[Records from a data source]

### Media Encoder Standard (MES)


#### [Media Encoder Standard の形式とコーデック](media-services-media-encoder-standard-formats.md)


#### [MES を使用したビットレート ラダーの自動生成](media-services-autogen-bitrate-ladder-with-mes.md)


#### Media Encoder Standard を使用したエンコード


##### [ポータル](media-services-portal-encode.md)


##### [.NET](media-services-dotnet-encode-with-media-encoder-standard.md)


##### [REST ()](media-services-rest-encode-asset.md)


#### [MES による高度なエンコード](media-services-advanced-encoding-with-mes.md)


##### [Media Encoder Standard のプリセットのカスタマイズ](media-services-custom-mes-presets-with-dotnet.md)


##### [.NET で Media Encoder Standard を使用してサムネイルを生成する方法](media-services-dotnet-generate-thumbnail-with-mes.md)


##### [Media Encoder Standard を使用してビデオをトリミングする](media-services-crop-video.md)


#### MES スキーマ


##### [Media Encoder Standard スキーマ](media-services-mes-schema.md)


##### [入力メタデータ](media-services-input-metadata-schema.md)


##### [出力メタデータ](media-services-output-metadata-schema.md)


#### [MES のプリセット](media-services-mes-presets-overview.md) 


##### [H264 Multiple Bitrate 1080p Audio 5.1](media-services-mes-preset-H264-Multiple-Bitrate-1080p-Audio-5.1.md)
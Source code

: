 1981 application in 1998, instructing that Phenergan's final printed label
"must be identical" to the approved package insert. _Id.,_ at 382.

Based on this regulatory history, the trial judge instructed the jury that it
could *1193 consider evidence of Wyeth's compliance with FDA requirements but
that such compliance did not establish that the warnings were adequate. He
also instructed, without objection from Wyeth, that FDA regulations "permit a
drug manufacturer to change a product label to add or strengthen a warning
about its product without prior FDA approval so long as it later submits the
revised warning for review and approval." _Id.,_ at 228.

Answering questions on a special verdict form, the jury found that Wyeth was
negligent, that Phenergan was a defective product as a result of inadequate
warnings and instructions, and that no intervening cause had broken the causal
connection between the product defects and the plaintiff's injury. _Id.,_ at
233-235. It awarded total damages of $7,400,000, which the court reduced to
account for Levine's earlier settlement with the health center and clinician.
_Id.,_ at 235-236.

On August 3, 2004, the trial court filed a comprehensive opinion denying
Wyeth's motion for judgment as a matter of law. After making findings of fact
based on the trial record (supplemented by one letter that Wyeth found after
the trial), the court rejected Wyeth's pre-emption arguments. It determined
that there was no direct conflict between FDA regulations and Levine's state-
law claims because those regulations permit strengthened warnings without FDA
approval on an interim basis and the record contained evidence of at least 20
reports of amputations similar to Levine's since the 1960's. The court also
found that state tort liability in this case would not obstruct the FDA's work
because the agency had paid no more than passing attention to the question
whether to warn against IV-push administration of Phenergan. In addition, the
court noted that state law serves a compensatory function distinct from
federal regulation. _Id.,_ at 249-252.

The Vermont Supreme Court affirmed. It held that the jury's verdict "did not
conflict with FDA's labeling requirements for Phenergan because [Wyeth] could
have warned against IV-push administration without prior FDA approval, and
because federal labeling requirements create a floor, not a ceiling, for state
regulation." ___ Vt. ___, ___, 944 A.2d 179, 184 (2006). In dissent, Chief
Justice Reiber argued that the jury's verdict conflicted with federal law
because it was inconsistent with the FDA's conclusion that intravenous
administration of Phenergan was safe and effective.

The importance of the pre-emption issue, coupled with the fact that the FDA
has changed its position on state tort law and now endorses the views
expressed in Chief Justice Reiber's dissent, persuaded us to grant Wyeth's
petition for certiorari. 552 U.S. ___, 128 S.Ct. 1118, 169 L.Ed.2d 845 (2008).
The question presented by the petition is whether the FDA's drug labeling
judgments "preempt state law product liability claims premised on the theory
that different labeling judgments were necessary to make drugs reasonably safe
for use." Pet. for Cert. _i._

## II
* * *
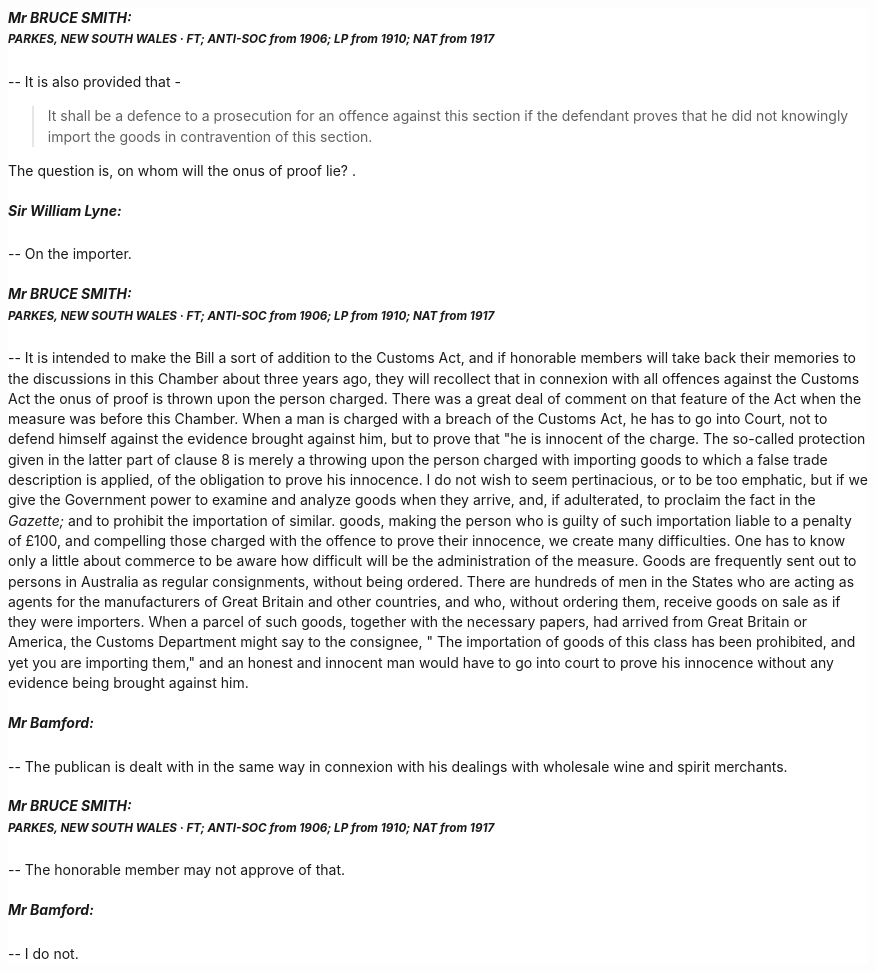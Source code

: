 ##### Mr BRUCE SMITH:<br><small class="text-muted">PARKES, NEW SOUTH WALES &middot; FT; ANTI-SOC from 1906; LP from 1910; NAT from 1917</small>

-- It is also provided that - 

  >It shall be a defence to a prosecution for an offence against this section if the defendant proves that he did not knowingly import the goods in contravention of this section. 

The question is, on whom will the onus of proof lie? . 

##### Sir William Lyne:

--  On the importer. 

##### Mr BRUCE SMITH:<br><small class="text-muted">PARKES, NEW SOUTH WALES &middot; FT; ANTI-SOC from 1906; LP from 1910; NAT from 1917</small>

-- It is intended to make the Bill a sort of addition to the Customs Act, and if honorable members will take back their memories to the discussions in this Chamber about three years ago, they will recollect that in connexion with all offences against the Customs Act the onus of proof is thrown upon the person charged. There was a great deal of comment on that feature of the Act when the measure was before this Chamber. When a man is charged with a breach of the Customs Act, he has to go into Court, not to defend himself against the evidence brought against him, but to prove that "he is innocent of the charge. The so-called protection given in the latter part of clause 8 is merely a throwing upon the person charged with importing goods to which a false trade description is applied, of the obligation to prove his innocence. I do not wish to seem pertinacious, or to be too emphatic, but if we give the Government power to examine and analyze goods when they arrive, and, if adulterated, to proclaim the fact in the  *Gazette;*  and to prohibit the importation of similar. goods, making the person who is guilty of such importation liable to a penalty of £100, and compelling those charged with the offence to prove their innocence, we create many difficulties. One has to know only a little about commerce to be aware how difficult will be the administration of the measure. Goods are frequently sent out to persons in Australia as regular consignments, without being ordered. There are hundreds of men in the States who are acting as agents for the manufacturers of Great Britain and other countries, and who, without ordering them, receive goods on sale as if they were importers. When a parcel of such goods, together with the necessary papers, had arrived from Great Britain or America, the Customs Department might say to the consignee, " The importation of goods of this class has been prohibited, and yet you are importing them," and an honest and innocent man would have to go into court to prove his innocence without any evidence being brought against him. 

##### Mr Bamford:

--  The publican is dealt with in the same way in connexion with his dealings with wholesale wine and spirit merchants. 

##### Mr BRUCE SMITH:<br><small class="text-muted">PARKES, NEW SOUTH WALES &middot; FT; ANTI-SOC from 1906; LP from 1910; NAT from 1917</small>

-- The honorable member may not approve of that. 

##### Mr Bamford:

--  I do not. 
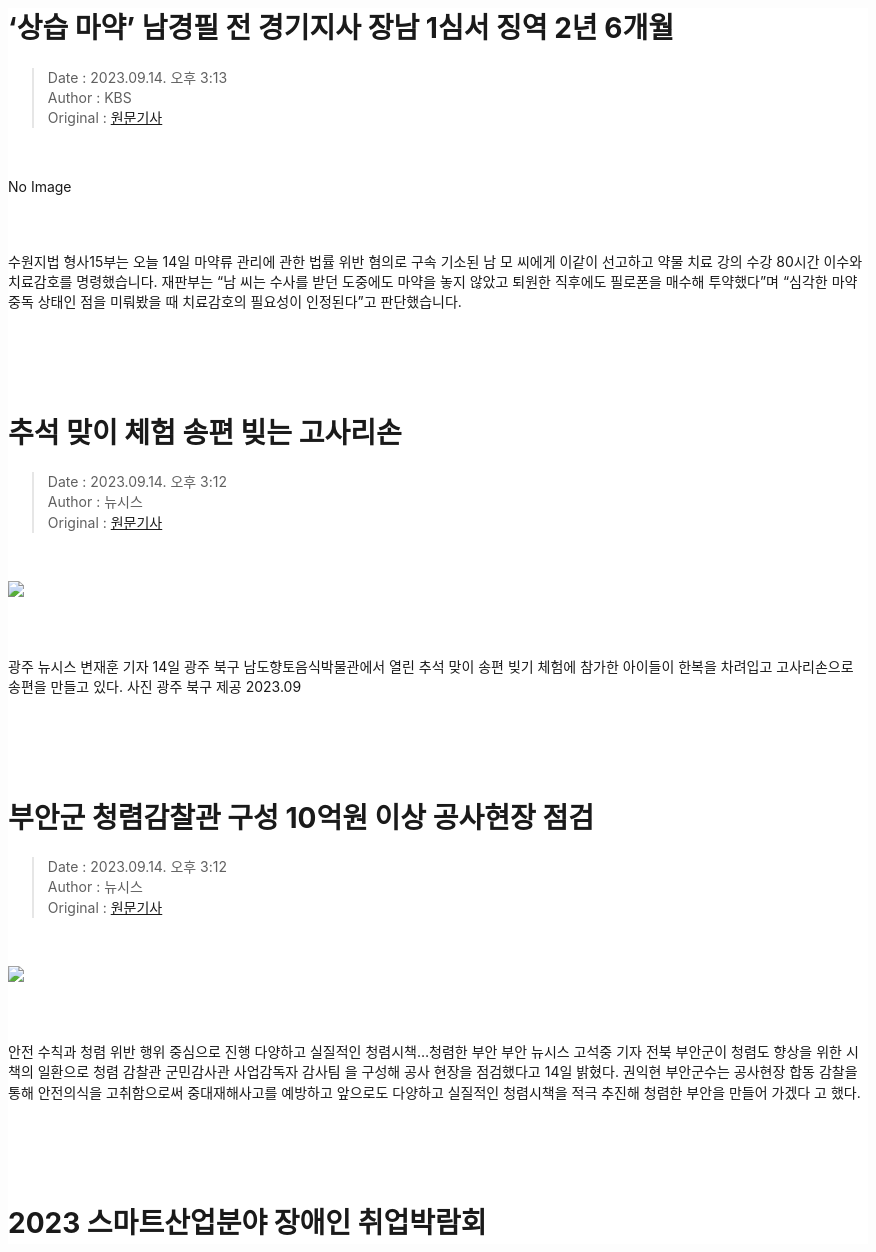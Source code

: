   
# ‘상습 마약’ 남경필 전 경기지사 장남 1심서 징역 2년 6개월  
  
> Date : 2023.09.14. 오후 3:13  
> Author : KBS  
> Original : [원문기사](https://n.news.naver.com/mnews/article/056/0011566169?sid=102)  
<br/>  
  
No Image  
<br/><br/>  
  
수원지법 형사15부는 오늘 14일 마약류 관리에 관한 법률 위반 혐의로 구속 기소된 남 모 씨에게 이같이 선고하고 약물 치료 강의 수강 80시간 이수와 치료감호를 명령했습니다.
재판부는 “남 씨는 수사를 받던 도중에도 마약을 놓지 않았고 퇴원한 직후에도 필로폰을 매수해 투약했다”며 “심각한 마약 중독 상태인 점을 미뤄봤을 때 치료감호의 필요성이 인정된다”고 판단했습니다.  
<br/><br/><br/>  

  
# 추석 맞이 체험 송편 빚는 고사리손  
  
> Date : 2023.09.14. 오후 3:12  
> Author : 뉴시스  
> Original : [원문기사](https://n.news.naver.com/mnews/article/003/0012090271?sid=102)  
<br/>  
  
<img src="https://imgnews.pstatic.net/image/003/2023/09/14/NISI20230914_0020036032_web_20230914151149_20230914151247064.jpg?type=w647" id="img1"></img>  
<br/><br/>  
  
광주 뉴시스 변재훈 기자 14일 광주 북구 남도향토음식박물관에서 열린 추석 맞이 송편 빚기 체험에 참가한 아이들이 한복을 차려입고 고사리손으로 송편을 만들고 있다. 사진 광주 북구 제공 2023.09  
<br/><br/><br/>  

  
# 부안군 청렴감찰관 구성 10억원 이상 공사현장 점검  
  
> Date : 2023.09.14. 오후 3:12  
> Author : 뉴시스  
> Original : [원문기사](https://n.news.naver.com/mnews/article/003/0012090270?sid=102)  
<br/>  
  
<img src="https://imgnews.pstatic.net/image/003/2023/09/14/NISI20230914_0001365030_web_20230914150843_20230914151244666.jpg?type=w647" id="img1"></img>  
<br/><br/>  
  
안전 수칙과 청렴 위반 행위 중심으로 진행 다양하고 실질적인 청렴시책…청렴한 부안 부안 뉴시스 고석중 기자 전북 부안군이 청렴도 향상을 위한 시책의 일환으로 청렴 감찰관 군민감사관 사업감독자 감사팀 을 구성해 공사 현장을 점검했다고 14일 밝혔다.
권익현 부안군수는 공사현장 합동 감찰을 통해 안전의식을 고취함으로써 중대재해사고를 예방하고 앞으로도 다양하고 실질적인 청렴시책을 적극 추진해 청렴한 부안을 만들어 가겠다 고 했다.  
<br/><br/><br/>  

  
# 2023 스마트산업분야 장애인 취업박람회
* * *
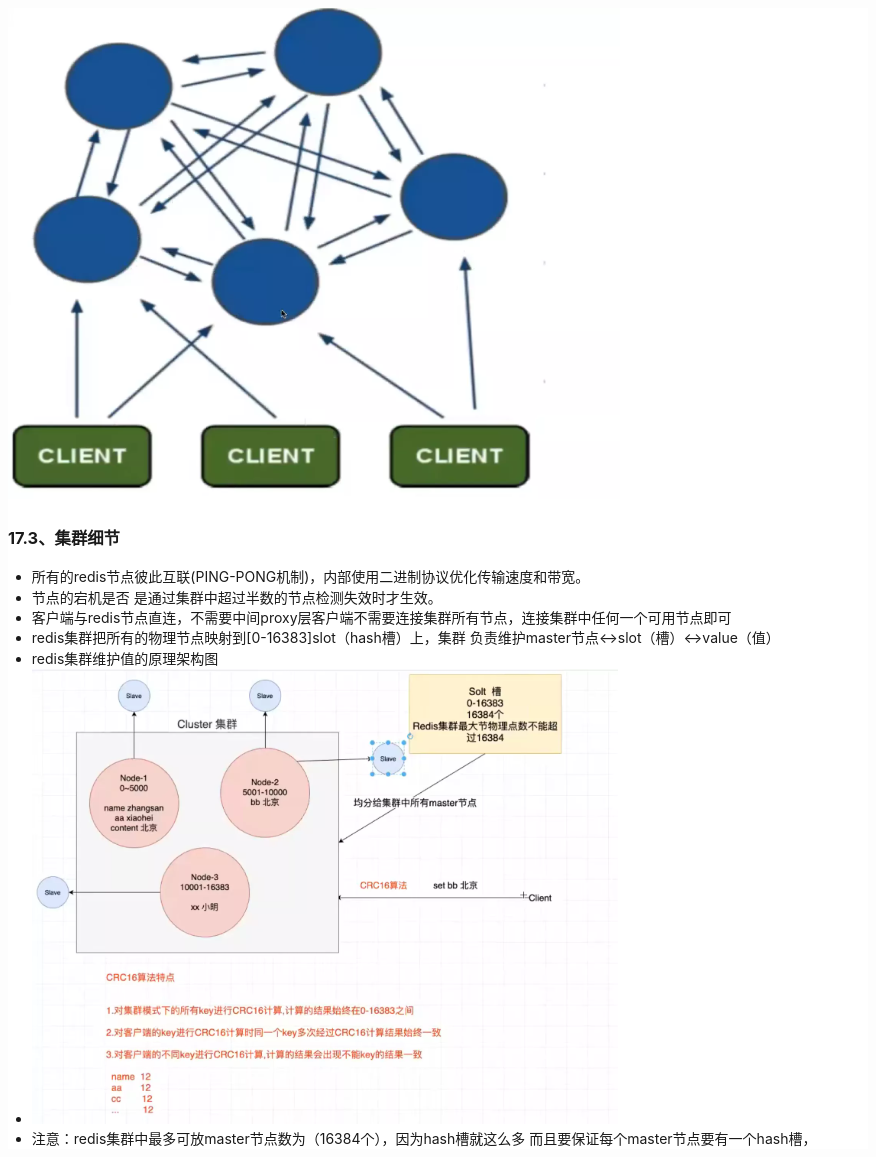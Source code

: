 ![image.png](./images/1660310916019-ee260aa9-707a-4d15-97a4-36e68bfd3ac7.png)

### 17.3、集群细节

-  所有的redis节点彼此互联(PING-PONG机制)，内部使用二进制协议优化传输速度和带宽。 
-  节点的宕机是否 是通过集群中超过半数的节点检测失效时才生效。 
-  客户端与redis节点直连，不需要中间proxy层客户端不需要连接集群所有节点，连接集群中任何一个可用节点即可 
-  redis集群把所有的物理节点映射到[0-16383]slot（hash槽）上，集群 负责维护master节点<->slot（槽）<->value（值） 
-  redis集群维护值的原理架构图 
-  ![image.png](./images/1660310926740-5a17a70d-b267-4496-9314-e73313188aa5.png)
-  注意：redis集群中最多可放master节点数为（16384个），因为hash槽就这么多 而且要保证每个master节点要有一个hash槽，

Exercise instructions:
Using the data above, transcribe the lines that run from the line with "##### [.NET で Media" to the line with "based on the", both ends kept, and output nothing else.

Exercise solution:
##### [.NET で Media Encoder Standard を使用してサムネイルを生成する方法](media-services-dotnet-generate-thumbnail-with-mes.md)


##### [Media Encoder Standard を使用してビデオをトリミングする](media-services-crop-video.md)


#### MES スキーマ


##### [Media Encoder Standard スキーマ](media-services-mes-schema.md)


##### [入力メタデータ](media-services-input-metadata-schema.md)


##### [出力メタデータ](media-services-output-metadata-schema.md)


#### [MES のプリセット](media-services-mes-presets-overview.md) 


##### [H264 Multiple Bitrate 1080p Audio 5.1](media-services-mes-preset-H264-Multiple-Bitrate-1080p-Audio-5.1.md)
Source code

: 1981 application in 1998, instructing that Phenergan's final printed label
"must be identical" to the approved package insert. _Id.,_ at 382.

Based on this regulatory history, the trial judge instructed the jury that it
could *1193 consider evidence of Wyeth's compliance with FDA requirements but
that such compliance did not establish that the warnings were adequate. He
also instructed, without objection from Wyeth, that FDA regulations "permit a
drug manufacturer to change a product label to add or strengthen a warning
about its product without prior FDA approval so long as it later submits the
revised warning for review and approval." _Id.,_ at 228.

Answering questions on a special verdict form, the jury found that Wyeth was
negligent, that Phenergan was a defective product as a result of inadequate
warnings and instructions, and that no intervening cause had broken the causal
connection between the product defects and the plaintiff's injury. _Id.,_ at
233-235. It awarded total damages of $7,400,000, which the court reduced to
account for Levine's earlier settlement with the health center and clinician.
_Id.,_ at 235-236.

On August 3, 2004, the trial court filed a comprehensive opinion denying
Wyeth's motion for judgment as a matter of law. After making findings of fact
based on the trial record (supplemented by one letter that Wyeth found after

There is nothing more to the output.